With the Government’s anti-strike bill marching its way through Parliament, many on the Right will be conjuring up warm memories of Margaret Thatcher’s war against the trade union movement. For many Conservatives, this was Maggie’s “finest hour”. For Keir Starmer, himself a veteran of the Wapping dispute in 1986, such memories must run like a cold shiver down his spine.
Recollections of an earlier Conservative government’s failed effort to take on the unions are a bit foggier, however. Yet the failure of Edward Heath’s Industrial Relations Act 1971 might provide some caution to the Conservative’s anti-union bullishness. They might also set out an alternative path to Keir Starmer’s non-committal timidity towards industrial action.
On 14 June 1970, the reigning World Cup champions England squandered a 2-0 lead over West Germany to lose 3-2 in extra time. Four days later, the Labour Party saw its 98-seat majority vanish before its eyes.
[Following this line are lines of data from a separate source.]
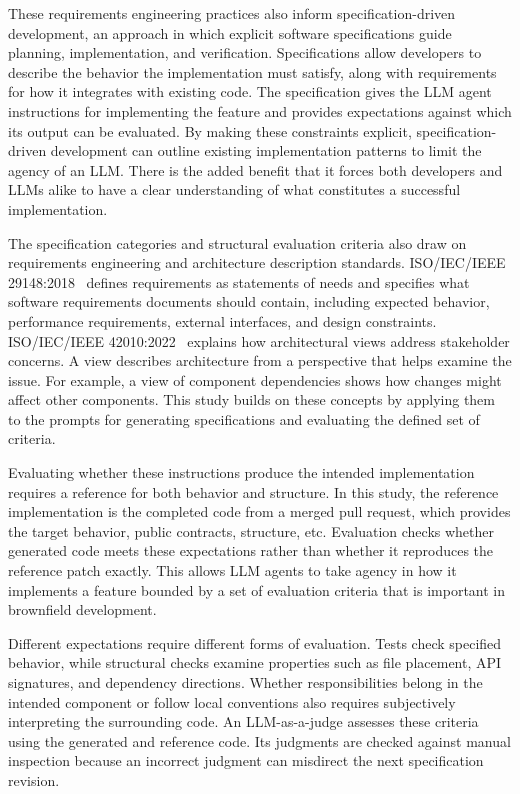 \documentclass[sigconf,nonacm]{acmart}
\begin{document}
These requirements engineering practices also inform specification-driven development, an approach in which explicit software specifications guide planning, implementation, and verification. Specifications allow developers to describe the behavior the implementation must satisfy, along with requirements for how it integrates with existing code. The specification gives the LLM agent instructions for implementing the feature and provides expectations against which its output can be evaluated. By making these constraints explicit, specification-driven development can outline existing implementation patterns to limit the agency of an LLM. There is the added benefit that it forces both developers and LLMs alike to have a clear understanding of what constitutes a successful implementation.

The specification categories and structural evaluation criteria also draw on requirements engineering and architecture description standards. ISO/IEC/IEEE 29148:2018~\citep{iso29148} defines requirements as statements of needs and specifies what software requirements documents should contain, including expected behavior, performance requirements, external interfaces, and design constraints. ISO/IEC/IEEE 42010:2022~\citep{iso42010} explains how architectural views address stakeholder concerns. A view describes architecture from a perspective that helps examine the issue. For example, a view of component dependencies shows how changes might affect other components. This study builds on these concepts by applying them to the prompts for generating specifications and evaluating the defined set of criteria.

Evaluating whether these instructions produce the intended implementation requires a reference for both behavior and structure. In this study, the reference implementation is the completed code from a merged pull request, which provides the target behavior, public contracts, structure, etc. Evaluation checks whether generated code meets these expectations rather than whether it reproduces the reference patch exactly. This allows LLM agents to take agency in how it implements a feature bounded by a set of evaluation criteria that is important in brownfield development.

Different expectations require different forms of evaluation. Tests check specified behavior, while structural checks examine properties such as file placement, API signatures, and dependency directions. Whether responsibilities belong in the intended component or follow local conventions also requires subjectively interpreting the surrounding code. An LLM-as-a-judge assesses these criteria using the generated and reference code. Its judgments are checked against manual inspection because an incorrect judgment can misdirect the next specification revision.
\end{document}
For both England and Labour, the glow of their 1966 victories had finally been extinguished.
The Labour prime minister Harold Wilson spent the following day packing away his personal belongings in 10 Downing Street. His wife Mary described the exit as “barbarous”. Crowds had gathered outside Downing Street shouting “Out! Out! Out!”, but Wilson could not go immediately to Buckingham Palace to resign because the Queen was enjoying a day at Ascot. To drown out the jeers, Wilson played The Seekers’ “The Carnival Is Over” again and again on his record player.
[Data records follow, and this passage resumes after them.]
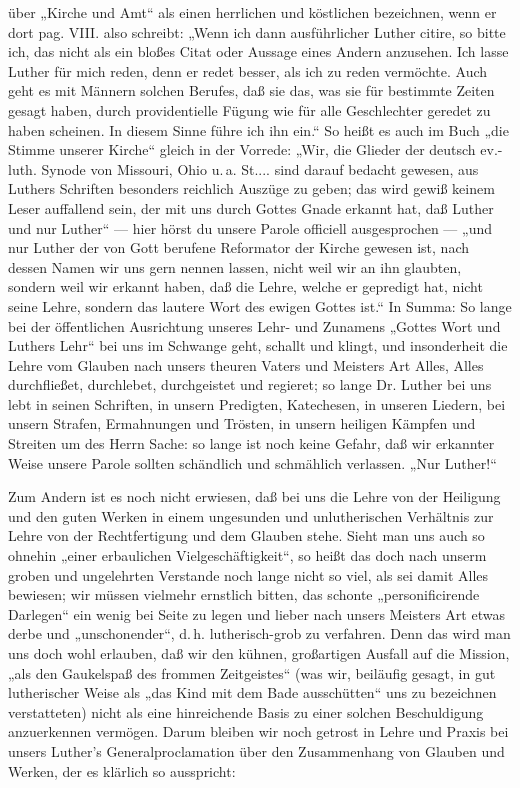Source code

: über „Kirche und Amt“ als einen herrlichen und köstlichen bezeichnen, wenn er dort pag. VIII. also schreibt:
„Wenn ich dann ausführlicher Luther citire, so bitte ich, das nicht als ein bloßes Citat oder Aussage eines
Andern anzusehen. Ich lasse Luther für mich reden, denn er redet besser, als ich zu reden vermöchte. Auch geht
es mit Männern solchen Berufes, daß sie das, was sie für bestimmte Zeiten gesagt haben, durch providentielle
Fügung wie für alle Geschlechter geredet zu haben scheinen. In diesem Sinne führe ich ihn ein.“ So heißt es
auch im Buch „die Stimme unserer Kirche“ gleich in der Vorrede: „Wir, die Glieder der deutsch ev.-luth. Synode
von Missouri, Ohio u.\,a. St.... sind darauf bedacht gewesen, aus Luthers Schriften besonders reichlich Auszüge zu
geben; das wird gewiß keinem Leser auffallend sein, der mit uns durch Gottes Gnade erkannt hat, daß Luther und
nur Luther“ — hier hörst du unsere Parole officiell ausgesprochen — „und nur Luther der von Gott berufene
Reformator der Kirche gewesen ist, nach dessen Namen wir uns gern nennen lassen, nicht weil wir an ihn glaubten,
sondern weil wir erkannt haben, daß die Lehre, welche er gepredigt hat, nicht seine Lehre, sondern das lautere Wort
des ewigen Gottes ist.“ In Summa: So lange bei der öffentlichen Ausrichtung unseres Lehr- und Zunamens „Gottes
Wort und Luthers Lehr“ bei uns im Schwange geht, schallt und klingt, und insonderheit die Lehre vom Glauben
nach unsers theuren Vaters und Meisters Art Alles, Alles durchfließet, durchlebet, durchgeistet und regieret; so
lange Dr. Luther bei uns lebt in seinen Schriften, in unsern Predigten, Katechesen, in unseren Liedern, bei unsern
Strafen, Ermahnungen und Trösten, in unsern heiligen Kämpfen und Streiten um des Herrn Sache: so lange ist noch
keine Gefahr, daß wir erkannter Weise unsere Parole sollten schändlich und schmählich verlassen. „Nur Luther!“

Zum Andern ist es noch nicht erwiesen, daß bei uns die Lehre von der Heiligung und den guten Werken in einem
ungesunden und unlutherischen Verhältnis zur Lehre von der Rechtfertigung und dem Glauben stehe. Sieht man uns
auch so ohnehin „einer erbaulichen Vielgeschäftigkeit“, so heißt das doch nach unserm groben und ungelehrten
Verstande noch lange nicht so viel, als sei damit Alles bewiesen; wir müssen vielmehr ernstlich bitten, das
schonte „personificirende Darlegen“ ein wenig bei Seite zu legen und lieber
nach unsers Meisters Art etwas derbe und „unschonender“, d.\,h. lutherisch-grob zu verfahren. Denn das wird
man uns doch wohl erlauben, daß wir den kühnen, großartigen Ausfall auf die Mission, „als den Gaukelspaß
des frommen Zeitgeistes“ (was wir, beiläufig gesagt, in gut lutherischer Weise als „das Kind mit dem Bade
ausschütten“ uns zu bezeichnen verstatteten) nicht als eine hinreichende Basis zu einer solchen Beschuldigung
anzuerkennen vermögen. Darum bleiben wir noch getrost in Lehre und Praxis bei unsers Luther’s Generalproclamation
über den Zusammenhang von Glauben und Werken, der es klärlich so ausspricht:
When the new Conservative prime minister, Edward Heath, entered Downing Street, he had two overriding missions. One was to bring Britain into the European Economic Community (EEC); the other was to crush the trade unions. The picture of trade union strength in 1970 was quite different from today. About half of British workers were in unions, compared to under a quarter now. In 1970, nearly 11 million working days in Britain were lost to strikes, more than any time since the General Strike of 1926. In contrast, less than a quarter of a million days were lost to strikes in 2019, the final full year of data before the pandemic.
Nor were those in the past solely aimed at Conservative government; strike action plagued. The final years of Wilson’s reign. The vast majority of these strikes were “unofficial” — that is to say, they were called without a ballot of members. Instead, a show of hands at a union meeting or the branch executive committee would be used as the mandate for a walk out.